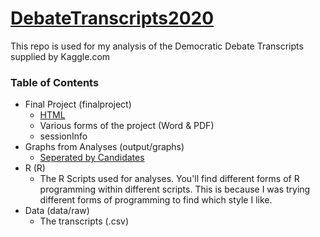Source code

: # [DebateTranscripts2020](https://wesley4546.github.io/DebateTranscripts2020/)

This repo is used for my analysis of the Democratic Debate Transcripts supplied by Kaggle.com

### Table of Contents

 * Final Project (finalproject)
 	* [HTML](finalproject/finalproject.html)
 	* Various forms of the project (Word & PDF)
	* sessionInfo
 * Graphs from Analyses (output/graphs)
	 * [Seperated by Candidates](https://github.com/wesley4546/DebateTranscripts2020/tree/master/output/graphs/candidates)
 * R (R)
	 * The R Scripts used for analyses. You'll find different forms of R programming within different scripts. This is because I was trying different forms of programming to find which style I like.
 * Data (data/raw)
	 * The transcripts (.csv)
	 

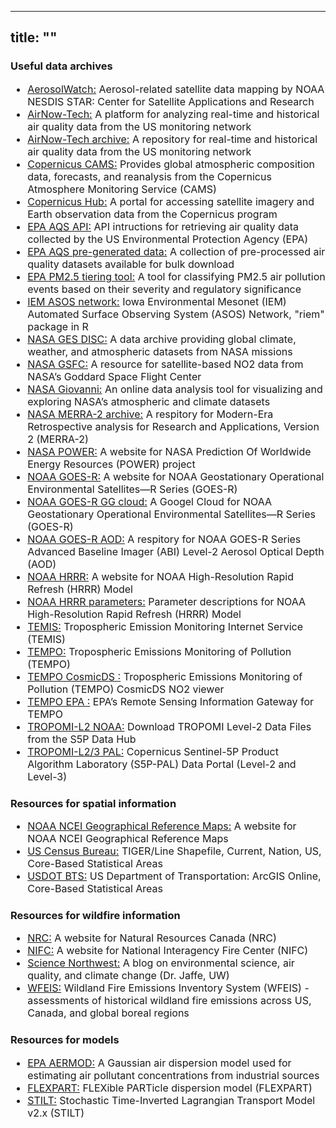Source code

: 
---
title: ""
---

<h3 style="font-weight: bold;">Useful data archives </h3>

<ul style="font-size: 16px;">
  <li>
    <a href="https://www.star.nesdis.noaa.gov/smcd/spb/aq/AerosolWatch/" target="_blank">AerosolWatch:</a>
    Aerosol-related satellite data mapping by NOAA NESDIS STAR: Center for Satellite Applications and Research
  </li>
  <li>
    <a href="https://www.airnowtech.org/index.cfm" target="_blank">AirNow-Tech:</a>
    A platform for analyzing real-time and historical air quality data from the US monitoring network
  </li>
  <li>
    <a href="https://files.airnowtech.org/" target="_blank">AirNow-Tech archive:</a>
    A repository for real-time and historical air quality data from the US monitoring network
  </li>
  
  <li>
    <a href="https://atmosphere.copernicus.eu/" target="_blank">Copernicus CAMS:</a>
    Provides global atmospheric composition data, forecasts, and reanalysis from the Copernicus Atmosphere Monitoring Service (CAMS)
  </li>
  <li>
    <a href="https://scihub.copernicus.eu/" target="_blank">Copernicus Hub:</a>
    A portal for accessing satellite imagery and Earth observation data from the Copernicus program
  </li>
  
  <li>
    <a href="https://aqs.epa.gov/aqsweb/documents/data_api.html" target="_blank">EPA AQS API:</a>
    API intructions for retrieving air quality data collected by the US Environmental Protection Agency (EPA)
  </li>
  <li>
    <a href="https://aqs.epa.gov/aqsweb/airdata/download_files.html" target="_blank">EPA AQS pre-generated data:</a>
    A collection of pre-processed air quality datasets available for bulk download
  </li>
  <li>
    <a href="https://www.epa.gov/air-quality-analysis/pm25-tiering-tool-exceptional-events-analysis" target="_blank">EPA PM2.5 tiering tool:</a>
    A tool for classifying PM2.5 air pollution events based on their severity and regulatory significance
  </li>
  <li>
    <a href="https://mesonet.agron.iastate.edu/ASOS/" target="_blank">IEM ASOS network:</a>
    Iowa Environmental Mesonet (IEM) Automated Surface Observing System (ASOS) Network, "riem" package in R  
  </li>
  
  <li>
    <a href="https://disc.gsfc.nasa.gov/information/documents?title=Data%20Access" target="_blank">NASA GES DISC:</a>
    A data archive providing global climate, weather, and atmospheric datasets from NASA missions
  </li>
  <li>
    <a href="https://so2.gsfc.nasa.gov/no2/no2_index.html" target="_blank">NASA GSFC:</a>
    A resource for satellite-based NO2 data from NASA’s Goddard Space Flight Center
  </li>
  <li>
    <a href="https://giovanni.gsfc.nasa.gov/giovanni/" target="_blank">NASA Giovanni:</a>
    An online data analysis tool for visualizing and exploring NASA’s atmospheric and climate datasets
  </li>
  <li>
    <a href="https://goldsmr4.gesdisc.eosdis.nasa.gov/data/" target="_blank">NASA MERRA-2 archive:</a>
    A respitory for Modern-Era Retrospective analysis for Research and Applications, Version 2 (MERRA-2)
  </li>
  <li>
    <a href="https://power.larc.nasa.gov/" target="_blank">NASA POWER:</a>
    A website for NASA Prediction Of Worldwide Energy Resources (POWER) project
  </li>

  <li>
    <a href="https://www.goes-r.gov/products/baseline-aerosol-opt-depth.html" target="_blank">NOAA GOES-R:</a>
    A website for NOAA Geostationary Operational Environmental Satellites—R Series (GOES-R)
  </li>
  <li>
    <a href="https://console.cloud.google.com/storage/browser/gcp-public-data-goes-16;tab=objects?pageState=(%22StorageObjectListTable%22:(%22f%22:%22%255B%255D%22))&pli=1&prefix=&forceOnObjectsSortingFiltering=false" target="_blank">NOAA GOES-R GG cloud:</a>
    A Googel Cloud for NOAA Geostationary Operational Environmental Satellites—R Series (GOES-R)
  </li>
  <li>
    <a href="https://www.goes-r.gov/products/baseline-aerosol-opt-depth.html" target="_blank">NOAA GOES-R AOD:</a>
    A respitory for NOAA GOES-R Series Advanced Baseline Imager (ABI) Level-2 Aerosol Optical Depth (AOD)
  </li>
  <li>
    <a href="https://registry.opendata.aws/noaa-hrrr-pds/" target="_blank">NOAA HRRR:</a>
    A website for NOAA High-Resolution Rapid Refresh (HRRR) Model
  </li>
  <li>
    <a href="https://www.nco.ncep.noaa.gov/pmb/products/hrrr/hrrr.t00z.wrfsfcf00.grib2.shtml" target="_blank">NOAA HRRR parameters:</a>
    Parameter descriptions for NOAA High-Resolution Rapid Refresh (HRRR) Model
  </li>
  <li>
    <a href="https://www.temis.nl/index.php" target="_blank">TEMIS:</a>
    Tropospheric Emission Monitoring Internet Service (TEMIS)
  </li>
  <li>
    <a href="https://tempo.si.edu/" target="_blank">TEMPO:</a>
    Tropospheric Emissions Monitoring of Pollution (TEMPO)
  </li>
  <li>
    <a href="https://projects.cosmicds.cfa.harvard.edu/tempo-lite/" target="_blank">TEMPO CosmicDS :</a>
    Tropospheric Emissions Monitoring of Pollution (TEMPO) CosmicDS NO2 viewer
  </li>
  <li>
    <a href="https://www.epa.gov/hesc/remote-sensing-information-gateway" target="_blank">TEMPO EPA :</a>
    EPA’s Remote Sensing Information Gateway for TEMPO
  </li>
  <li>
    <a href="https://www.star.nesdis.noaa.gov/atmospheric-composition-training/python_tropomi_level2_download.php#download_files" target="_blank">TROPOMI-L2 NOAA:</a>
    Download TROPOMI Level-2 Data Files from the S5P Data Hub
  </li>
  <li>
    <a href="https://www.star.nesdis.noaa.gov/atmospheric-composition-training/python_tropomi_level2_download.php#download_files" target="_blank">TROPOMI-L2/3 PAL:</a>
    Copernicus Sentinel-5P Product Algorithm Laboratory (S5P-PAL) Data Portal (Level-2 and Level-3)
  </li>
</ul>


<h3 style="font-weight: bold;">Resources for spatial information </h3>

<ul style="font-size: 16px;">
  <li>
    <a href="https://www.ncei.noaa.gov/access/monitoring/reference-maps/us-climate-regions" target="_blank">NOAA NCEI Geographical Reference Maps:</a>
    A website for NOAA NCEI Geographical Reference Maps
  </li>
  <li>
    <a href="https://catalog.data.gov/dataset/tiger-line-shapefile-current-nation-u-s-core-based-statistical-areas" target="_blank">US Census Bureau:</a>
    TIGER/Line Shapefile, Current, Nation, US, Core-Based Statistical Areas
  </li>
  <li>
    <a href="https://geodata.bts.gov/datasets/usdot::core-based-statistical-areas/explore?location=34.940269%2C-93.312937%2C4.54" target="_blank">USDOT BTS:</a>
    US Department of Transportation: ArcGIS Online, Core-Based Statistical Areas
  </li>
</ul>


<h3 style="font-weight: bold;">Resources for wildfire information </h3>
<ul style="font-size: 16px;">
  <li>
    <a href="https://cwfis.cfs.nrcan.gc.ca/report/archives?year=2013&month=09&day=04&process=Submit" target="_blank">NRC:</a>
    A website for Natural Resources Canada (NRC)
  </li>
  <li>
    <a href="https://www.nifc.gov/fire-information/statistics/wildfires" target="_blank">NIFC:</a>
    A website for National Interagency Fire Center (NIFC)
  </li>
  <li>
    <a href="https://sciencenorthwest.com/cooking-up-pollution-a-study-on-how-gas-stoves-affect-indoor-air-pollution/">Science Northwest:</a>
    A blog on environmental science, air quality, and climate change (Dr. Jaffe, UW)
  </li>
  <li>
    <a href="https://geodata.bts.gov/datasets/usdot::core-based-statistical-areas/explore?location=34.940269%2C-93.312937%2C4.54" target="_blank">WFEIS:</a>
    Wildland Fire Emissions Inventory System (WFEIS) - assessments of historical wildland fire emissions across US, Canada, and global boreal regions
  </li>
</ul>


<h3 style="font-weight: bold;">Resources for models </h3>
<ul style="font-size: 16px;">
  <li>
    <a href="https://www.epa.gov/scram/aermod-modeling-system-development" target="_blank">EPA AERMOD:</a>
    A Gaussian air dispersion model used for estimating air pollutant concentrations from industrial sources
  </li>
  <li>
    <a href="https://www2.acom.ucar.edu/facility/flexpart" target="_blank">FLEXPART:</a>
    FLEXible PARTicle dispersion model (FLEXPART)
  </li>
  <li>
    <a href="https://uataq.github.io/stilt/#/best-practices" target="_blank">STILT:</a>
    Stochastic Time-Inverted Lagrangian Transport Model v2.x (STILT)
  </li>
</ul>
++++++
### TASK TO COMPLETE
Reproduce exactly the lines of the entries above from the first through the line with "(Word & PDF)", both included; pictures should not be reproduced.

### EXERCISE RESPONSE
Source code

: # [DebateTranscripts2020](https://wesley4546.github.io/DebateTranscripts2020/)

This repo is used for my analysis of the Democratic Debate Transcripts supplied by Kaggle.com

### Table of Contents

 * Final Project (finalproject)
 	* [HTML](finalproject/finalproject.html)
 	* Various forms of the project (Word & PDF)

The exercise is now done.